In which I complain about spoilers before getting into spoilers.

§ May 25th, 2016 § Filed under pal plugging, retailing, this week's comics § 10 Comments

In regards to my previous post, pal Andrew had his own take on the decline of the Legion of Super-Heroes, and makes a cogent argument that it wasn’t necessarily Zero Hour what done the deed.

And hey, blogging brother Tim has also opened the floor to questions, so while you’re waiting for me to finish answering what you’ve asked me, why not pick Tim’s brain?

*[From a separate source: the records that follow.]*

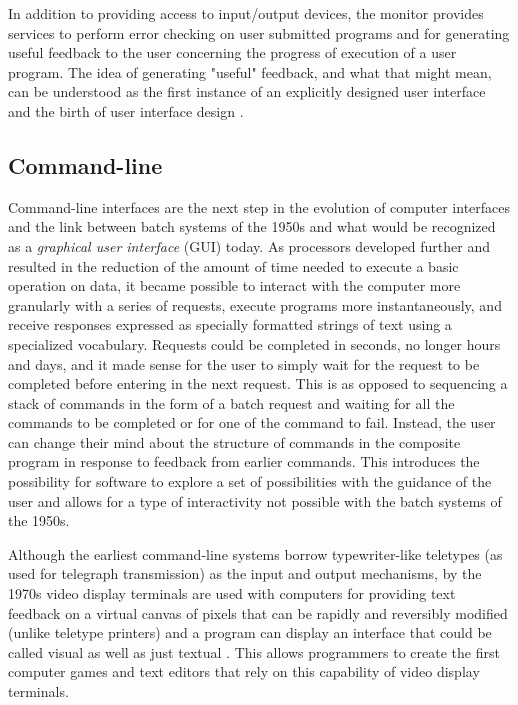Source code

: In addition to providing access to input/output devices, the monitor provides services to perform error checking on user submitted programs and for generating useful feedback to the user concerning the progress of execution of a user program. The idea of generating "useful" feedback, and what that might mean, can be understood as the first instance of an explicitly designed user interface and the birth of user interface design \cite{unix2008}.

\subsection{Command-line}

Command-line interfaces are the next step in the evolution of computer interfaces and the link between batch systems of the 1950s and what would be recognized as a \emph{graphical user interface} (GUI) today. As processors developed further and resulted in the reduction of the amount of time needed to execute a basic operation on data, it became possible to interact with the computer more granularly with a series of requests, execute programs more instantaneously, and receive responses expressed as specially formatted strings of text using a specialized vocabulary. Requests could be completed in seconds, no longer hours and days, and it made sense for the user to simply wait for the request to be completed before entering in the next request. This is as opposed to sequencing a stack of commands in the form of a batch request and waiting for all the commands to be completed or for one of the command to fail. Instead, the user can change their mind about the structure of commands in the composite program in response to feedback from earlier commands. This introduces the possibility for software to explore a set of possibilities with the guidance of the user and allows for a type of interactivity not possible with the batch systems of the 1950s. 

Although the earliest command-line systems borrow typewriter-like teletypes (as used for telegraph transmission) as the input and output mechanisms, by the 1970s video display terminals are used with computers for providing text feedback on a virtual canvas of pixels that can be rapidly and reversibly modified (unlike teletype printers) and a program can display an interface that could be called visual as well as just textual \cite{unix2008}. This allows programmers to create the first computer games and text editors that rely on this capability of video display terminals.

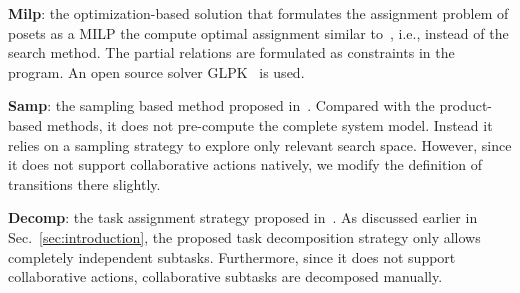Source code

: \textbf{Milp}: the optimization-based solution that
formulates the assignment problem of posets as a MILP
the compute optimal assignment similar
to~\cite{luo2021temporal, jones2019scratchs},
i.e., instead of the search method.
The partial relations are formulated as constraints
in the program.
An open source solver GLPK~\cite{makhorin2008glpk} is used.

\textbf{Samp}: the sampling based method proposed
in~\cite{kantaros2020stylus}.
Compared with the product-based methods, it does not pre-compute
the complete system model. Instead it relies on a sampling strategy
to explore only relevant search space.
However, since it does not support collaborative actions natively,
we modify the definition of transitions there slightly.

\textbf{Decomp}: the task assignment strategy proposed
in~\cite{schillinger2018simultaneous}.
As discussed earlier in Sec.~\ref{sec:introduction},
the proposed task decomposition strategy only allows completely
independent subtasks.
Furthermore, since it does not support collaborative actions,
collaborative subtasks are decomposed manually.
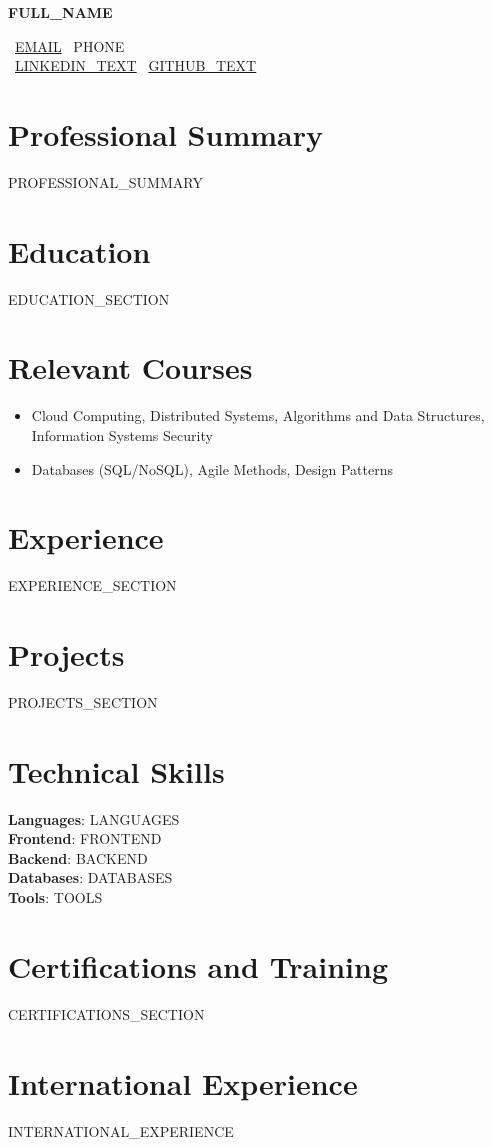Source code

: \documentclass[11pt, letterpaper]{article}
\begin{document}
\begin{center}
    \fontsize{22pt}{22pt}\selectfont \textbf{{FULL_NAME}}
    \vspace{8pt}

    \normalsize
    \faEnvelope\ \href{mailto:{EMAIL}}{{EMAIL}} \quad
    \faPhone\ {PHONE}\\
    \faLinkedin\ \href{{LINKEDIN_URL}}{{LINKEDIN_TEXT}} \quad
    \faGithub\ \href{{GITHUB_URL}}{{GITHUB_TEXT}}
\end{center}

\section{Professional Summary}
{PROFESSIONAL_SUMMARY}

\section{Education}
{EDUCATION_SECTION}

\section{Relevant Courses}
\begin{itemize}[noitemsep,topsep=0pt]
    \item Cloud Computing, Distributed Systems, Algorithms and Data Structures, Information Systems Security
    \item Databases (SQL/NoSQL), Agile Methods, Design Patterns
\end{itemize}

\section{Experience}
{EXPERIENCE_SECTION}

\section{Projects}
{PROJECTS_SECTION}

\section{Technical Skills}
\textbf{Languages}: {LANGUAGES}\\
\textbf{Frontend}: {FRONTEND}\\
\textbf{Backend}: {BACKEND}\\
\textbf{Databases}: {DATABASES}\\
\textbf{Tools}: {TOOLS}\\

\section{Certifications and Training}
{CERTIFICATIONS_SECTION}

\section{International Experience}
{INTERNATIONAL_EXPERIENCE}
\end{document}

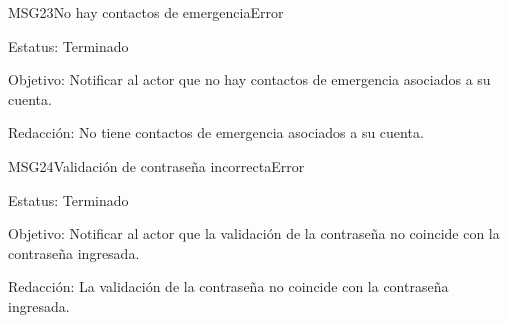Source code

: \begin{mensaje}{MSG23}{No hay contactos de emergencia}{Error}
	\item[Estatus:] Terminado
	\item[Objetivo:] Notificar al actor que no hay contactos de emergencia asociados a su cuenta.
	\item[Redacción:] No tiene contactos de emergencia asociados a su cuenta.
\end{mensaje}

\begin{mensaje}{MSG24}{Validación de contraseña incorrecta}{Error}
	\item[Estatus:] Terminado
	\item[Objetivo:] Notificar al actor que la validación de la contraseña no coincide con la contraseña ingresada.
	\item[Redacción:] La validación de la contraseña no coincide con la contraseña ingresada.
\end{mensaje}

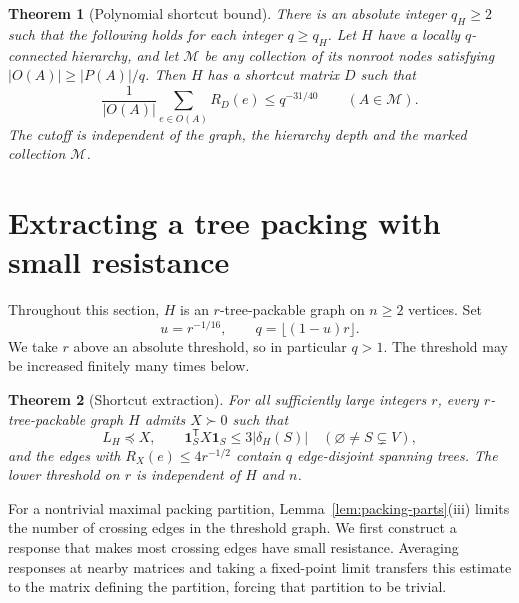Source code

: \documentclass[11pt]{amsart}
\newtheorem{theorem}{Theorem}[section]
\theoremstyle{definition}
\theoremstyle{remark}
\numberwithin{equation}{section}
\begin{document}
\begin{theorem}[Polynomial shortcut bound]\label{thm:hierarchy-power}
There is an absolute integer $q_H\ge2$ such that the following holds for
each integer $q\ge q_H$.  Let $H$ have a locally $q$-connected hierarchy,
and let $\mathcal M$ be any collection of its nonroot nodes satisfying
$|O(A)|\ge |P(A)|/q$.  Then $H$ has a shortcut matrix $D$ such that
\begin{equation}\label{eq:hierarchy-power}
 \frac{1}{|O(A)|}\sum_{e\in O(A)}R_D(e)\le q^{-31/40}
 \qquad(A\in\mathcal M).
\end{equation}
The cutoff is independent of the graph, the hierarchy depth and the
marked collection $\mathcal M$.
\end{theorem}

\section{Extracting a tree packing with small resistance}
\label{sec:extraction}

Throughout this section, \(H\) is an \(r\)-tree-packable graph on
\(n\ge2\) vertices. Set
\begin{equation}\label{eq:parameters}
 u=r^{-1/16},\qquad q=\lfloor(1-u)r\rfloor.
\end{equation}
We take \(r\) above an absolute threshold, so in particular \(q>1\).
The threshold may be increased finitely many times below.

\begin{theorem}[Shortcut extraction]\label{thm:extraction}
For all sufficiently large integers \(r\), every \(r\)-tree-packable
graph \(H\) admits \(X\succ0\) such that
\begin{equation}\label{eq:shortcut-X}
 L_H\preceq X,\qquad
 \mathbf1_S^{\mathsf T}X\mathbf1_S\le3|\delta_H(S)|
 \quad(\varnothing\ne S\subsetneq V),
\end{equation}
and the edges with \(R_X(e)\le4r^{-1/2}\) contain \(q\)
edge-disjoint spanning trees. The lower threshold on \(r\) is
independent of \(H\) and \(n\).
\end{theorem}

For a nontrivial maximal packing partition,
Lemma~\ref{lem:packing-parts}(iii) limits the number of crossing edges
in the threshold graph. We first construct
a response that makes most crossing edges have small resistance.
Averaging responses at nearby matrices and taking a fixed-point limit transfers
this estimate to the matrix defining the partition, forcing that
partition to be trivial.
\end{document}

BIG SPOILERS FOLLOWING for DC Universe Rebirth #1 (like you don’t know ’em already) and…well, I don’t really spoil Captain America: Steve Rogers #1

So anyway, about this:

First, I’m not thrilled about full spoilers for this comic getting spread all over the place days before it’s even available for sale. Comics can be a hard enough sell already, without removing yet one more incentive for buying. “What shocking surprises await within? Well, read this website and find out…save yourself buying the comic.” Gee, thanks guys, not like I didn’t order a pile of these for my shelves.

There are a couple of things that keep this from being entirely disastrous, saleswise. It could be that said spoilers might encourage people to pick up the comic, in a “I gotta see this” kind of way. Not to mention, actually reading the comic is an entirely different experience from reading a list of plot points. And there’s the fact that it’s 80 pages of comics for $2.99, which is a swell deal, though I suppose the more critically-minded may be of the “the food was terrible, but such great portions!” opinion on the matter.

Plus, there’s the fact that, believe it or not (and as I’ve mentioned on my site before) some people going to comic shops aren’t plugged into every social network and comic website, and their engagement with comic news begins and ends with walking into the comic shop, looking at the rack and picking out their books, and walking out again. Oh, and reading them eventually, too, I guess.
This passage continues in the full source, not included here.